Ce pourrait n’être qu’une rencontre au sommet comme une autre mais là, non, ce n’est pas que cela. Lorsque les présidents chinois et taïwanais se retrouveront, samedi, à Singapour, c’est tout un pan d’une histoire largement oubliée qui ressurgira pour venir se mêler à l’actualité la plus immédiate.

Taiwan, l’ancienne Formose, c’est l’île chinoise, puis japonaise, puis redevenue chinoise à la fin de la Seconde guerre mondiale, après la défaite du Japon, sur laquelle les nationalistes du Kuomintang s’étaient réfugiés après que les communistes eurent pris le pouvoir à Pékin, en 1949.

Il y avait d’un côté ce grand parti, le Kuomintang, qui s’était beaucoup inspiré du fascisme italien pour tenter de faire entrer la Chine dans la modernité et l’arracher aux griffes des grandes puissances européennes et japonaise. En face, il y avait le Parti communiste qui puisait, lui, son inspiration dans la révolution russe de 1917 et le modèle soviétique. Aucune de ces deux forces n’était démocratique mais, la Guerre froide commençant, le Kuomintang s’était inscrit dans le camp américain tandis que le PC recevait, bien sûr, le soutien de l’URSS.

Si les communistes avaient gagné, c’est qu’ils avaient su s’appuyer sur les paysans beaucoup plus que sur les ouvriers et que le Kuomintang était rongé par la corruption et c’est ainsi qu’étaient nées deux Chine, toujours existantes, la République Populaire de Chine, la Chine continentale, un milliard quatre cents millions d’habitants, et la République de Chine, l’île de Taiwan, 23 millions d’habitants. Avant de devenir l’usine du monde à compter des années 80, la première connut des décennies d’atrocités et reste une dictature. La seconde est une démocratie depuis trente ans et son niveau de vie est comparable à ceux de l’Union européenne et du Japon alors que la Chine populaire, milliardaires exceptés, reste un pays pauvre.

Taiwan a, comme tout le monde, des usines en Chine populaire où les Taïwanais peuvent se rendre mais officiellement parlant, chacune de ces deux Chine se considère comme la Chine, certes divisée mais provisoirement divisée.

Jamais leurs dirigeants ne s’étaient donc rencontrés et c’est pour cela que le sommet de samedi est un événement à proprement parler inouï.

Ce qui l’a permis est que les Taiwanais voteront en janvier.

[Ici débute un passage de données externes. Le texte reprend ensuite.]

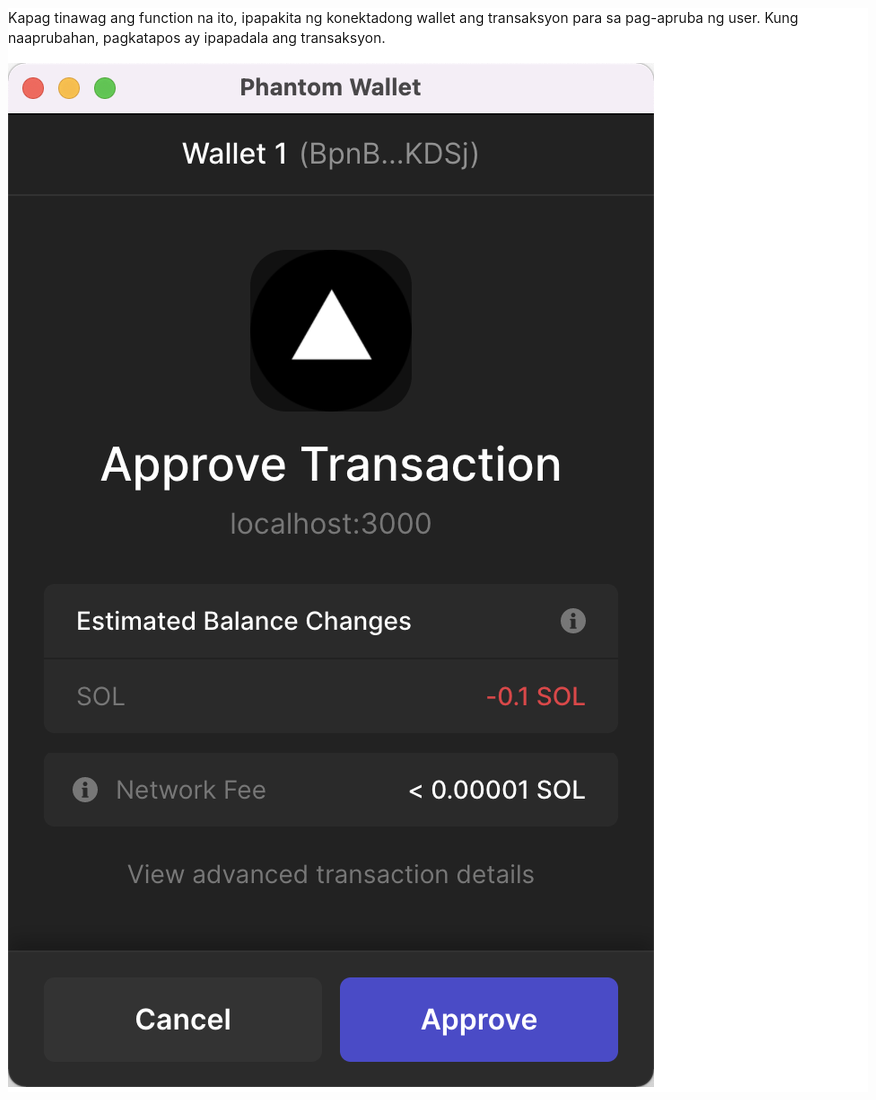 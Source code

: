 Kapag tinawag ang function na ito, ipapakita ng konektadong wallet ang transaksyon para sa pag-apruba ng user. Kung naaprubahan, pagkatapos ay ipapadala ang transaksyon.

![Screenshot of wallet transaction approval prompt](../assets/wallet-transaction-approval-prompt.png)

Ils auront à choisir entre le Kuomintang au pouvoir qui voudrait maintenant se rapprocher de Pékin, par réalisme et nationalisme, et le Parti démocrate qui voudrait, au contraire, rompre avec la fiction de l’unité chinoise et proclamer l’indépendance de l’île afin de préserver sa démocratie. Pékin s’en inquiète. Le Kuomintang aussi car il trouve cette tentation périlleuse et c’est dans la perspective de ces élections que les deux ennemis de 1949 vont tenter de se conforter, contre les démocrates taiwanais qui ont le vent en poupe.